Something that's gotten old years ago is having to constantly look up character codes for various string and byte parsing needs. In a pinch, it's useful for scripting, and V8 optimizes for str[i] === "ch" specially, but that doesn't help when dealing with binary data like raw UTF-8 buffers. One could save "a".charCodeAt(0) to a variable, but sufficiently complicated parsing algorithms could be saving dozens of those, and so it'd get unwieldy fast. (As a concrete data point, parsing JSON, a relatively simple language, requires specific awareness of 29 code points: 0, 1, 9, ., +, -, E, e, {, }, [, ], :, \, ", t, r, u, f, a, l, s, n, ,, b, space, newline, carriage return, and horizontal tab.)

I don't have any specific concrete ideas - first idea was 0s'a' or 0sa, but those obviously look a bit strange and the second doesn't look delimited enough. But this would make for a very good quality of life improvement around text parsing in JS.

One option is to create a template tag. This could be provided built-in, letting engines optimize it away if they choose, but it also isn't too difficult to provide user-land.

const c = ([char]) => char.charCodeAt(0)
console.log(c`a`) // 97
3 Likes

You'd want codePointAt() to avoid messing up astral characters, but otherwise yeah, that works. ^_^

3 Likes

Exactly what I've been using ;) As for optimizing it away, hand-written parsers are such a niche that a babel macro is enough:

babel-charcode.macro
//  sorry never bothered publishing it
const { createMacro, MacroError } = require("babel-plugin-macros");

module.exports = createMacro(charCodeMacro);

function charCodeMacro({ references, babel }) {
  if ("default" in references) {
    for (const ref of references.default) {
      transform(ref, babel.types);
    }
  }
}

function transform(ref, t) {
  const { parentPath } = ref;
  if (!parentPath || !parentPath.isTaggedTemplateExpression() || ref.key !== "tag") {
    throw new MacroError(`\`${ref}\` can only be used as template expression tag`);
  }
  const { quasis } = parentPath.node.quasi;
  if (quasis.length !== 1) {
    throw new MacroError(`\`${ref}\` can only be used on template strings without substitutions`);
  }
  const { cooked } = quasis[0].value;
  const cp = cooked.codePointAt(0);
  if (typeof cp !== "number" || cooked !== String.fromCodePoint(cp)) {
    throw new MacroError(`\`${ref}\` can only be used on single characters, got ${JSON.stringify(cooked)}`);
  }
  parentPath.replaceWith(t.numericLiteral(cp));
}

Worth mentioning there is considerable language precedent (though some of these use separate types for characters and numbers). Just to name a few:

  • C/C++
  • Java
  • C#
  • Visual Basic
  • Swift
  • Rust
  • Erlang
  • Elixir
  • Haskell

I expected TC39 people to have enough familiarity with some of these languages to be aware of this, hence why I didn't make it explicit.
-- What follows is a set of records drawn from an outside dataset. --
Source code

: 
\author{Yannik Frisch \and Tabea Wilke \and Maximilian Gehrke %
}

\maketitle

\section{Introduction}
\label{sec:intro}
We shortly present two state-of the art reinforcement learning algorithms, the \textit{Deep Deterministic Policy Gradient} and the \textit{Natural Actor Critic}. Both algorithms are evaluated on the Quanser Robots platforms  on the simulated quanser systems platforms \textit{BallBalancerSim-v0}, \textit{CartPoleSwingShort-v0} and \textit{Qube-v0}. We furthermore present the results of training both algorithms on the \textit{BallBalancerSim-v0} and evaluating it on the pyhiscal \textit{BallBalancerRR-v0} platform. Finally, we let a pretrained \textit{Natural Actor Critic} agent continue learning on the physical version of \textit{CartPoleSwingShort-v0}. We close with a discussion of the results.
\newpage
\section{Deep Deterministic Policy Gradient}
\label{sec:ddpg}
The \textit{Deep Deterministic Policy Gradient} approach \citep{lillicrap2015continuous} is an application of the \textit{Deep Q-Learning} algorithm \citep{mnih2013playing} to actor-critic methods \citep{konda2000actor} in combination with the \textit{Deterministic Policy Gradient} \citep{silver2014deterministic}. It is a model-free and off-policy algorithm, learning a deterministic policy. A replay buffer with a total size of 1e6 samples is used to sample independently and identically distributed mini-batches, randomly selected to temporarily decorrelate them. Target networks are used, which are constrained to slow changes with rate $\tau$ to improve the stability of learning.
I think this "gotcha" is pretty important. I assume this is simply a list of languages that have some form of character literal? It's not necessarily a list of languages that have character literals that produce numbers? The difference, IMO, is important. After all, many of these languages wouldn't be able to help with your main use case either, as you would still have to transform the character to a number using some sort of function or casting mechanism, just like you have to do today in JavaScript (though, I guess casting can be done for free, so you do get the minor performance benefit with those languages).

Put it another way, what you're asking for isn't simply a character literal syntax, we've already got that, put 'x' into your source code, and you'll get a character using this language's native choice of representing characters, a one-length string. This puts us on-par with the feature-set of all of these other languages when it comes to character-literal syntax. What you're asking for instead is a special character-literal syntax that produces numbers instead of the language's native character type. I don't think any of these languages have this. (sure, C++ character literals produce numbers, but numbers are also their native way to represent characters).